47 points by quijoteuniv on Nov 15, 2022 | hide | past | favorite | 36 comments
In almost all jobs I had there was a boss running the show with some badly designed & not updated excel sheet. What is your experience?



I work in manufacturing and I see Excel everywhere. Here's my two cents:

Excel is universal: I can share an excel sheet with Tim from accounting, Jessica from purchasing, Jared from the warehouse, Kathy on the shop floor, John from sales, and Kim from a vendor, and I can expect them all to be able to read and make changes to it.

Another important point is it's longevity. I often find myself opening cost sheets created 30 years ago, and they work without issue in the current version of Excel. I expect they'll work 30 years from now too.

Is it the optimum tool for all jobs? No, far from it, but I've yet to encounter a situation where it turned out to be a poor choice. (Note: Obviously your database shouldn't be in Excel, but you better have an "export to Excel" feature if you expect it to be useful to others.)

"Badly designed" and "not updated" are not unique problems to Excel and I'd argue it's a whole lot easier for most people to fix an Excel sheet than even, say, a python script.


A good portion of businesses are in my experience. Thing is, it works. That's the real no/low code solution. When I make a spreadsheet, I wish for more structure and such, but I looks through the eyes of a developer. When I just use spreadsheets to get things done, I make a lot more progress.

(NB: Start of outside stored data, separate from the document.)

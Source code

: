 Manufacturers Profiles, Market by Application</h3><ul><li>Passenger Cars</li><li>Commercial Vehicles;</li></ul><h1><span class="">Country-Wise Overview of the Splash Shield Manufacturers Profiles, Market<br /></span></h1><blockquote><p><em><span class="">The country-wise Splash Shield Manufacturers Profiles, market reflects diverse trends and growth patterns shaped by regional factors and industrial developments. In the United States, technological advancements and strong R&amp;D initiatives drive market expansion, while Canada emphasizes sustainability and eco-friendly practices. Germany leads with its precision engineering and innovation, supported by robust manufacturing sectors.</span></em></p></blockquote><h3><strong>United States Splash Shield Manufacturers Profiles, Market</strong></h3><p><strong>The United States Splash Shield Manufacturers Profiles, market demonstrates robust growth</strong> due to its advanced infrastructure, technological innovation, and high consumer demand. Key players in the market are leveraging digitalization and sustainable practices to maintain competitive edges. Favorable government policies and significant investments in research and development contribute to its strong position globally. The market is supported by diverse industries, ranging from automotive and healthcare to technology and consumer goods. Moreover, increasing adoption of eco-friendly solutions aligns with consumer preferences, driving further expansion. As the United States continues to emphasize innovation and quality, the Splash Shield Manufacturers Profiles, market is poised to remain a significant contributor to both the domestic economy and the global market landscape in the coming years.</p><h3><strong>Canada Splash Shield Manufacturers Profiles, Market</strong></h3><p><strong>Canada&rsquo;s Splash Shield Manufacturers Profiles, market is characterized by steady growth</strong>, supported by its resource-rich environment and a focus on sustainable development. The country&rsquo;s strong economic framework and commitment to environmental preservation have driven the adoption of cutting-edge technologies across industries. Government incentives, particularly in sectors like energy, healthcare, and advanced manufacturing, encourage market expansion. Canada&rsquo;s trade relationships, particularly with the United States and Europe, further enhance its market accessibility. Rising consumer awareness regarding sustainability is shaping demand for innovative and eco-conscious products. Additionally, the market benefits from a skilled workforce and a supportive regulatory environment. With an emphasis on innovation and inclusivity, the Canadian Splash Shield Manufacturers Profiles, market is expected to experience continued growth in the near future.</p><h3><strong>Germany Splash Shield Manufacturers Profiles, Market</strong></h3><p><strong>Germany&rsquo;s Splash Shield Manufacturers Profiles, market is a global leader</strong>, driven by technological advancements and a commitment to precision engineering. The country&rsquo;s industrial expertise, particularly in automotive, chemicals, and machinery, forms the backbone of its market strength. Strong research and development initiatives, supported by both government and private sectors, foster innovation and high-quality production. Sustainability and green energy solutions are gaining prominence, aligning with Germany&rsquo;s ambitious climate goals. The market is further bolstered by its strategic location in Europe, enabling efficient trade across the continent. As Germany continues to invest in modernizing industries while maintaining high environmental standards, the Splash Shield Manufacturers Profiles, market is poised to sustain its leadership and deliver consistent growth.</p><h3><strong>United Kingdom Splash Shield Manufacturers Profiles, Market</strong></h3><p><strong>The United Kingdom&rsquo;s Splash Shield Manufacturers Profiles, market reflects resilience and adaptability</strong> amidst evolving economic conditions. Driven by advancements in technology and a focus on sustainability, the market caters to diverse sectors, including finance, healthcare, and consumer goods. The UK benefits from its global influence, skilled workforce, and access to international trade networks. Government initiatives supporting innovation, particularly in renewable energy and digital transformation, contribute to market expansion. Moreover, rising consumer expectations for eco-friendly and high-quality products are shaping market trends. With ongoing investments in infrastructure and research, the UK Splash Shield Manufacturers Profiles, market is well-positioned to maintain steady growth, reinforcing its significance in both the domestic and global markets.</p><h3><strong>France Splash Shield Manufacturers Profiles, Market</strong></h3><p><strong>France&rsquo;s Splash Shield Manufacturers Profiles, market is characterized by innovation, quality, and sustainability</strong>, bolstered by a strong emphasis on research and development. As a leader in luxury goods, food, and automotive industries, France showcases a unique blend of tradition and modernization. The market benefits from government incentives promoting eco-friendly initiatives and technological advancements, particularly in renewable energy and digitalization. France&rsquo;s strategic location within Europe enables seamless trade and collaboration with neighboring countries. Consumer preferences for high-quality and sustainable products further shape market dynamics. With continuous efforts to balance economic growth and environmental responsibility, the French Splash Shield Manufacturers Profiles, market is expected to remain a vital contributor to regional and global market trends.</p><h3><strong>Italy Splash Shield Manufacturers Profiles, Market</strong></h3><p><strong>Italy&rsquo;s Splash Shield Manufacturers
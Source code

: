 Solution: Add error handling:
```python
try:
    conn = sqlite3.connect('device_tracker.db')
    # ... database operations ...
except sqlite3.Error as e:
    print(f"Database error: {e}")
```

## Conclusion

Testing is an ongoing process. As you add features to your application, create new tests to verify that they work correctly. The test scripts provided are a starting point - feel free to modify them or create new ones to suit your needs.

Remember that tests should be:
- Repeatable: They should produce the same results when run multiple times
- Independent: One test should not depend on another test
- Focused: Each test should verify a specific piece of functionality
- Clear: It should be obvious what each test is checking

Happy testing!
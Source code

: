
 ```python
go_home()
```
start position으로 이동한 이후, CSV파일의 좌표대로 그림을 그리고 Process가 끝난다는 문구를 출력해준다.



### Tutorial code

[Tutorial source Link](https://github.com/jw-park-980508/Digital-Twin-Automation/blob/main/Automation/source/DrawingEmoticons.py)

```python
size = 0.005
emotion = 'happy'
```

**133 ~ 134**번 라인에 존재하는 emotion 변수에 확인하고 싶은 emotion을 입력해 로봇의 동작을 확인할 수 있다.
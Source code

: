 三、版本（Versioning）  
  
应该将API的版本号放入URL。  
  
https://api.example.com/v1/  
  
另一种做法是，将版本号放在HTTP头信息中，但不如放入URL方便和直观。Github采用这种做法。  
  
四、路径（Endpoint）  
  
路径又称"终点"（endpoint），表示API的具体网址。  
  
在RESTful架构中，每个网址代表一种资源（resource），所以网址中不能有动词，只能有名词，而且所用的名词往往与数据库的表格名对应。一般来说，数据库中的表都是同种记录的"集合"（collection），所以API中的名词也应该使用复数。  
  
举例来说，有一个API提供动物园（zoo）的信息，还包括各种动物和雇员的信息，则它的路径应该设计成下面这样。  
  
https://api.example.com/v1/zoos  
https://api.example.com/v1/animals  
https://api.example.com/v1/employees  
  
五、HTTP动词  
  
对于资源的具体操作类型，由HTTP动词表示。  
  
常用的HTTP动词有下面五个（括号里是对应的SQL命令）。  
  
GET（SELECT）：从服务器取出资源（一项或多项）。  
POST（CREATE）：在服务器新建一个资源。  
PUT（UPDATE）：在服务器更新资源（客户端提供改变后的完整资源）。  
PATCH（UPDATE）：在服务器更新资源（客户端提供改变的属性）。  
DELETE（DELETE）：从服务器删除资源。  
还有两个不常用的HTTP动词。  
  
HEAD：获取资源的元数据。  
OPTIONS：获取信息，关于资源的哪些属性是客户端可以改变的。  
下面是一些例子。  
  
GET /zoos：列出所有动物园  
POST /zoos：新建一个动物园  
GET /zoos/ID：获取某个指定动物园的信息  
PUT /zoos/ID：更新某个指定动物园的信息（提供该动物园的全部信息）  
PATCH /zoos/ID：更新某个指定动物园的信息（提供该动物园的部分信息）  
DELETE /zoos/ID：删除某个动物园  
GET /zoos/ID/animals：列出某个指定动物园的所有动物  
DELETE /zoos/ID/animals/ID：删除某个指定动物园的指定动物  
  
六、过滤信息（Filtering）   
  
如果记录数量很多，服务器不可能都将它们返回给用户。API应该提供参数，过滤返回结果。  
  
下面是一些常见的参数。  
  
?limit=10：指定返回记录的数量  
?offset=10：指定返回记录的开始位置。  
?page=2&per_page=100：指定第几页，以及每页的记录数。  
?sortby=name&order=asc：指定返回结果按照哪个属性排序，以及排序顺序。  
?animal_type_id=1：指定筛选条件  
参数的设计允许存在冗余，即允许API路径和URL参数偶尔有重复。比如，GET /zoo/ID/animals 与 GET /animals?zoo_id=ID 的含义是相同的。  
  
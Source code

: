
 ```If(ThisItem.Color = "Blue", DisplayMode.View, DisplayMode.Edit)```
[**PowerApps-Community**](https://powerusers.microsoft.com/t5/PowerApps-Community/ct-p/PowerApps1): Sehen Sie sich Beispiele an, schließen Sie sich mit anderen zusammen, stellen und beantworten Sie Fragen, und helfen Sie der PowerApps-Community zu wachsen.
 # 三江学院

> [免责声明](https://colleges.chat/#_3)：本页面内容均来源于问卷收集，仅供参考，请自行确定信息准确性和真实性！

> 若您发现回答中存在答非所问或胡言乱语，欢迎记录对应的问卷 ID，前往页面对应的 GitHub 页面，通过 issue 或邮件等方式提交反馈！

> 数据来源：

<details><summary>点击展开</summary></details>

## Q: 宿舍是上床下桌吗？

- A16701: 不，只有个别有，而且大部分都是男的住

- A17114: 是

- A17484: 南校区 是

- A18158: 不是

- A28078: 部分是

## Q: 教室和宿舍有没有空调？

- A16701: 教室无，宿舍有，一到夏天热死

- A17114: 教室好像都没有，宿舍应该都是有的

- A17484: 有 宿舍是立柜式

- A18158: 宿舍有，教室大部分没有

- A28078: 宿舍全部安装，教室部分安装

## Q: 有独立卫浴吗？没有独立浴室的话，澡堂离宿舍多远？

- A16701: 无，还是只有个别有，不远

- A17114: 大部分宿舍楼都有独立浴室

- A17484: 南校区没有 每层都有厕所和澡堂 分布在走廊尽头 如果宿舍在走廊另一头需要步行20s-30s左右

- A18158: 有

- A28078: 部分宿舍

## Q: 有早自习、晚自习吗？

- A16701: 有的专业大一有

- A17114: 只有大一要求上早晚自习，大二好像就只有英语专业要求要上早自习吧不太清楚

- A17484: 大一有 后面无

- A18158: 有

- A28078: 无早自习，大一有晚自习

We use Metabase at my work where we can pull a bunch of great data for dashboards and tables for non-developers and it's great. We can also build nice internal dashboards with all sorts of aggregated data. Still, a lot of the team uses just a mix of a few Metabase dashboards and spreadsheets with manually imported CSVs from services like Stripe. It works well for them. As a developer, I'd want to optimize and automate some of that away, but there's a good chance I'd spend more time than them.

I think you can look at spreadsheets as a form of tech debt. If the debt's interest rate is low (as it is in many situations where spreadsheets are used for long periods of time), then you might never need to get rid of it. If it has a high interest rate (not scaling or working well given the current work load), then it's time to move over to specialized software. Time wise, it's not unlikely that the interest rate is low and it won't need to be swapped out for a long time, or even ever.

While these spreadsheets could use some (or a lot) of work, they seem to be working just fine for the businesses for the most part. As developers, I think we like structure and efficiency, sometimes to a fault.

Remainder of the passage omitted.